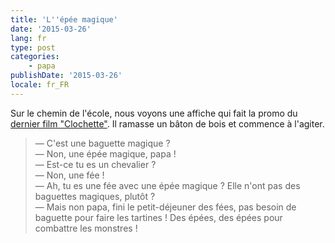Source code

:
 ```yaml
---
title: 'L''épée magique'
date: '2015-03-26'
lang: fr
type: post
categories:
    - papa
publishDate: '2015-03-26'
locale: fr_FR
---
```


Sur le chemin de l'école, nous voyons une affiche qui fait la promo du [dernier film "Clochette"](http://www.papacube.com/2015/03/clochette-et-la-creature-legendaire.html). Il ramasse un bâton de bois et commence à l'agiter.

> — C'est une baguette magique ?  
> — Non, une épée magique, papa !  
> — Est-ce tu es un chevalier ?  
> — Non, une fée !  
> — Ah, tu es une fée avec une épée magique ? Elle n'ont pas des baguettes magiques, plutôt ?  
> — Mais non papa, fini le petit-déjeuner des fées, pas besoin de baguette pour faire les tartines ! Des épées, des épées pour combattre les monstres !

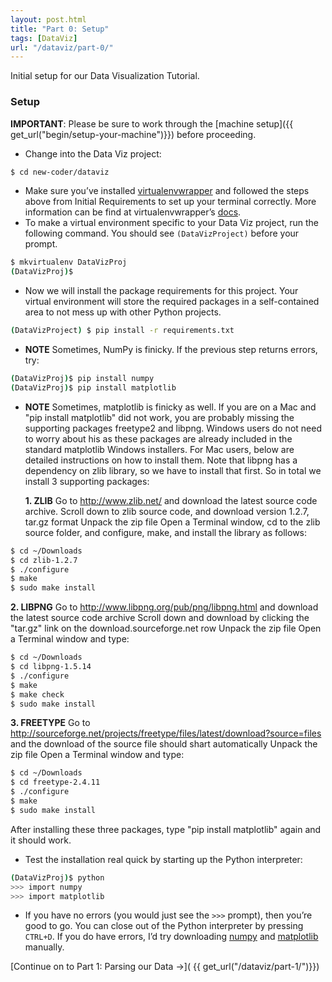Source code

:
 ```yaml
---
layout: post.html
title: "Part 0: Setup"
tags: [DataViz]
url: "/dataviz/part-0/"
---
```


Initial setup for our Data Visualization Tutorial.


### Setup

**IMPORTANT**: Please be sure to work through the [machine setup]({{ get_url("begin/setup-your-machine")}}) before proceeding.

* Change into the Data Viz project:

```bash
$ cd new-coder/dataviz
```
* Make sure you’ve installed [virtualenvwrapper](http://pypi.python.org/pypi/virtualenvwrapper) and followed the steps above from Initial Requirements to set up your terminal correctly.  More information can be find at virtualenvwrapper’s [docs](http://virtualenvwrapper.readthedocs.org/en/latest/).
* To make a virtual environment specific to your Data Viz project, run the following command. You should see `(DataVizProject)` before your prompt.

```bash
$ mkvirtualenv DataVizProj
(DataVizProj)$
```
* Now we will install the package requirements for this project. Your virtual environment will store the required packages in a self-contained area to not mess up with other Python projects.

```bash
(DataVizProject) $ pip install -r requirements.txt
```
* **NOTE** Sometimes, NumPy is finicky. If the previous step returns errors, try:

```bash
(DataVizProj)$ pip install numpy
(DataVizProj)$ pip install matplotlib
```

* **NOTE** Sometimes, matplotlib is finicky as well. If you are on a Mac and "pip install matplotlib" did not work, you are probably missing the supporting packages freetype2 and libpng. Windows users do not need to worry about his as these packages are already included in the standard matplotlib Windows installers. For Mac users, below are detailed instructions on how to install them. 
Note that libpng has a dependency on zlib library, so we have to install that first. So in total we install 3 supporting packages: 

   **1. ZLIB**
   Go to http://www.zlib.net/ and download the latest source code archive.
   Scroll down to zlib source code, and download version 1.2.7, tar.gz format
   Unpack the zip file
   Open a Terminal window, cd to the zlib source folder, and configure, make, and install the library as follows:
   
```bash
$ cd ~/Downloads
$ cd zlib-1.2.7
$ ./configure
$ make
$ sudo make install
```

   **2. LIBPNG**
   Go to http://www.libpng.org/pub/png/libpng.html and download the latest source code archive
   Scroll down and download by clicking the "tar.gz" link on the download.sourceforge.net row
   Unpack the zip file
   Open a Terminal window and type:

```bash
$ cd ~/Downloads
$ cd libpng-1.5.14
$ ./configure
$ make
$ make check
$ sudo make install
```

   **3. FREETYPE**
   Go to http://sourceforge.net/projects/freetype/files/latest/download?source=files and the download of the source file should shart automatically
   Unpack the zip file
   Open a Terminal window and type:

```bash
$ cd ~/Downloads
$ cd freetype-2.4.11
$ ./configure
$ make
$ sudo make install
```

After installing these three packages, type "pip install matplotlib" again and it should work. 


* Test the installation real quick by starting up the Python interpreter:

```bash
(DataVizProj)$ python
>>> import numpy
>>> import matplotlib
```
* If you have no errors (you would just see the `>>>` prompt), then you’re good to go. You can close out of the Python interpreter by pressing `CTRL+D`. If you do have errors, I’d try downloading [numpy](http://scipy.org/Download) and [matplotlib](http://matplotlib.org/downloads.html) manually.


[Continue on to Part 1: Parsing our Data &rarr;]( {{ get_url("/dataviz/part-1/")}})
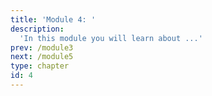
 ```yaml
---
title: 'Module 4: '
description:
  'In this module you will learn about ...'
prev: /module3
next: /module5
type: chapter
id: 4
---
```

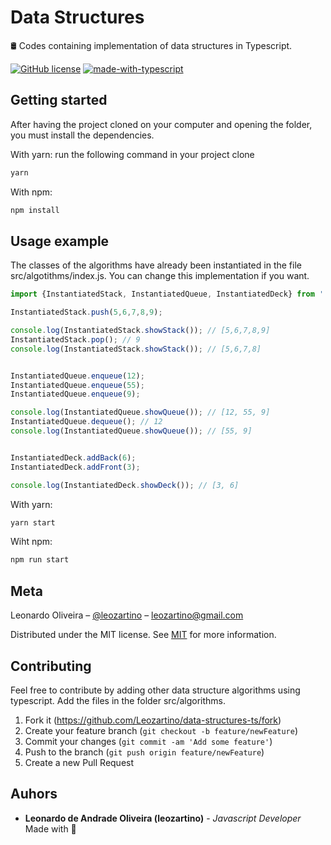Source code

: # Data Structures
🛢 Codes containing implementation of data structures in Typescript.

[![GitHub license](https://img.shields.io/github/license/Naereen/StrapDown.js.svg)](https://github.com/Naereen/StrapDown.js/blob/master/LICENSE)
[![made-with-typescript](https://img.shields.io/badge/Made%20with-Typescript-1f425f.svg)](https://www.typescriptlang.org/)
## Getting started

After having the project cloned on your computer and opening the folder, you must install the dependencies.

With yarn: run the following command in your project clone

```sh
yarn 
```

With npm:

```sh
npm install
```

## Usage example

The classes of the algorithms have already been instantiated in the file src/algotithms/index.js. You can change this implementation if you want.

```typescript
import {InstantiatedStack, InstantiatedQueue, InstantiatedDeck} from './algorithms/index';

InstantiatedStack.push(5,6,7,8,9);

console.log(InstantiatedStack.showStack()); // [5,6,7,8,9]
InstantiatedStack.pop(); // 9
console.log(InstantiatedStack.showStack()); // [5,6,7,8]


InstantiatedQueue.enqueue(12);
InstantiatedQueue.enqueue(55);
InstantiatedQueue.enqueue(9);

console.log(InstantiatedQueue.showQueue()); // [12, 55, 9]
InstantiatedQueue.dequeue(); // 12
console.log(InstantiatedQueue.showQueue()); // [55, 9]


InstantiatedDeck.addBack(6);
InstantiatedDeck.addFront(3);

console.log(InstantiatedDeck.showDeck()); // [3, 6]
```

With yarn:
```sh
yarn start
```
Wiht npm:
```sh
npm run start
```

## Meta

Leonardo Oliveira – [@leozartino](https://twitter.com/leozartino) – leozartino@gmail.com

Distributed under the MIT license. See [MIT](https://choosealicense.com/licenses/mit/) for more information.


## Contributing

Feel free to contribute by adding other data structure algorithms using typescript. Add the files in the folder src/algorithms.

1. Fork it (<https://github.com/Leozartino/data-structures-ts/fork>)
2. Create your feature branch (`git checkout -b feature/newFeature`)
3. Commit your changes (`git commit -am 'Add some feature'`)
4. Push to the branch (`git push origin feature/newFeature`)
5. Create a new Pull Request

## Auhors

- **Leonardo de Andrade Oliveira (leozartino)** - _Javascript Developer_ Made with 💜

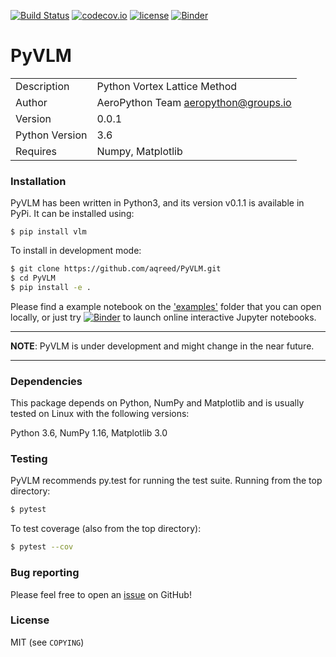 [![Build Status](https://travis-ci.com/aqreed/PyVLM.svg?branch=dev)](https://travis-ci.com/aqreed/PyVLM)
[![codecov.io](https://codecov.io/gh/aqreed/PyVLM/branch/dev/graph/badge.svg)](https://codecov.io/gh/aqreed/PyVLM/branch/dev)
[![license](https://img.shields.io/badge/license-MIT-blue.svg?style=flat-square)](https://github.com/aqreed/PyVLM/raw/master/COPYING)
[![Binder](https://mybinder.org/badge_logo.svg)](https://mybinder.org/v2/gh/aqreed/PyVLM/dev?filepath=examples)

# PyVLM
|  |  |
| ------ | ------ |
| Description | Python Vortex Lattice Method |
| Author | AeroPython Team <aeropython@groups.io> |
| Version | 0.0.1 |
| Python Version | 3.6 |
| Requires | Numpy, Matplotlib |

### Installation

PyVLM has been written in Python3, and its version v0.1.1 is available in PyPi. It can be installed using:

```
$ pip install vlm
```

To install in development mode:

```sh
$ git clone https://github.com/aqreed/PyVLM.git
$ cd PyVLM
$ pip install -e .
```

Please find a example notebook on the ['examples'](https://github.com/aqreed/PyVLM/tree/dev/examples) folder that you can open locally, or just try [![Binder](https://mybinder.org/badge_logo.svg)](https://mybinder.org/v2/gh/aqreed/PyVLM/dev?filepath=examples) to launch online interactive Jupyter notebooks.

---
**NOTE**:
PyVLM is under development and might change in the near future.

---

### Dependencies

This package depends on Python, NumPy and Matplotlib and is usually tested on Linux with the following versions:

Python 3.6, NumPy 1.16, Matplotlib 3.0


### Testing

PyVLM recommends py.test for running the test suite. Running from the top directory:

```sh
$ pytest
```

To test coverage (also from the top directory):

```sh
$ pytest --cov
```

### Bug reporting

Please feel free to open an [issue](https://github.com/aqreed/PyVLM/issues) on GitHub!

### License

MIT (see `COPYING`)
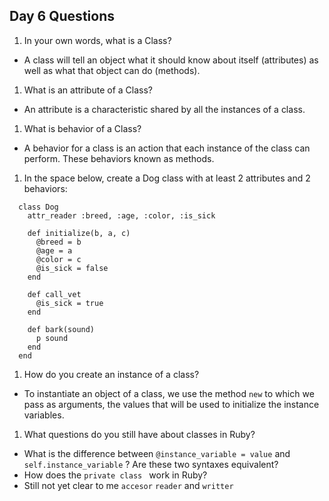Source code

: ## Day 6 Questions

1. In your own words, what is a Class?
  - A class will tell an object what it should know about itself (attributes) as well as what that object can do (methods).

1. What is an attribute of a Class?
  - An attribute is a characteristic shared by all the instances of a class.

1. What is behavior of a Class?
  - A behavior for a class is an action that each instance of the class can perform. These behaviors known as methods.

1. In the space below, create a Dog class with at least 2 attributes and 2 behaviors:
  ```
    class Dog
      attr_reader :breed, :age, :color, :is_sick

      def initialize(b, a, c)
        @breed = b
        @age = a
        @color = c
        @is_sick = false
      end

      def call_vet
        @is_sick = true
      end

      def bark(sound)
        p sound
      end
    end
  ```

1. How do you create an instance of a class?
  - To instantiate an object of a class, we use the method `new` to which we pass as arguments, the values that will be used to initialize the instance variables.

1. What questions do you still have about classes in Ruby?
  - What is the difference between `@instance_variable = value` and `self.instance_variable` ? Are these two syntaxes equivalent?
  - How does the `private class ` work in Ruby?
  - Still not yet clear to me `accesor` `reader` and `writter`
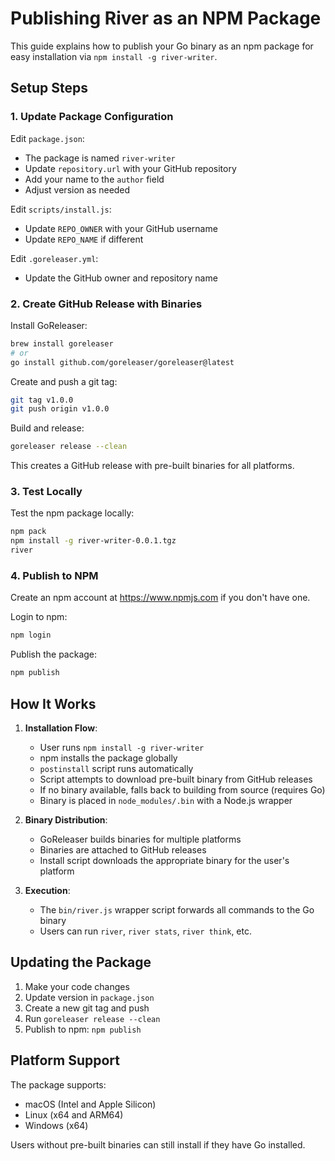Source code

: # Publishing River as an NPM Package

This guide explains how to publish your Go binary as an npm package for easy installation via `npm install -g river-writer`.

## Setup Steps

### 1. Update Package Configuration
Edit `package.json`:
- The package is named `river-writer`
- Update `repository.url` with your GitHub repository
- Add your name to the `author` field
- Adjust version as needed

Edit `scripts/install.js`:
- Update `REPO_OWNER` with your GitHub username
- Update `REPO_NAME` if different

Edit `.goreleaser.yml`:
- Update the GitHub owner and repository name

### 2. Create GitHub Release with Binaries

Install GoReleaser:
```bash
brew install goreleaser
# or
go install github.com/goreleaser/goreleaser@latest
```

Create and push a git tag:
```bash
git tag v1.0.0
git push origin v1.0.0
```

Build and release:
```bash
goreleaser release --clean
```

This creates a GitHub release with pre-built binaries for all platforms.

### 3. Test Locally

Test the npm package locally:
```bash
npm pack
npm install -g river-writer-0.0.1.tgz
river
```

### 4. Publish to NPM

Create an npm account at https://www.npmjs.com if you don't have one.

Login to npm:
```bash
npm login
```

Publish the package:
```bash
npm publish
```

## How It Works

1. **Installation Flow**:
   - User runs `npm install -g river-writer`
   - npm installs the package globally
   - `postinstall` script runs automatically
   - Script attempts to download pre-built binary from GitHub releases
   - If no binary available, falls back to building from source (requires Go)
   - Binary is placed in `node_modules/.bin` with a Node.js wrapper

2. **Binary Distribution**:
   - GoReleaser builds binaries for multiple platforms
   - Binaries are attached to GitHub releases
   - Install script downloads the appropriate binary for the user's platform

3. **Execution**:
   - The `bin/river.js` wrapper script forwards all commands to the Go binary
   - Users can run `river`, `river stats`, `river think`, etc.

## Updating the Package

1. Make your code changes
2. Update version in `package.json`
3. Create a new git tag and push
4. Run `goreleaser release --clean`
5. Publish to npm: `npm publish`

## Platform Support

The package supports:
- macOS (Intel and Apple Silicon)
- Linux (x64 and ARM64)  
- Windows (x64)

Users without pre-built binaries can still install if they have Go installed.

○ ○ ○ ○ ○

■ Your instructions
All lines of the data that hold "mybinder" need to be copied.

■ Answer box
[![Binder](https://mybinder.org/badge_logo.svg)](https://mybinder.org/v2/gh/aqreed/PyVLM/dev?filepath=examples)
Please find a example notebook on the ['examples'](https://github.com/aqreed/PyVLM/tree/dev/examples) folder that you can open locally, or just try [![Binder](https://mybinder.org/badge_logo.svg)](https://mybinder.org/v2/gh/aqreed/PyVLM/dev?filepath=examples) to launch online interactive Jupyter notebooks.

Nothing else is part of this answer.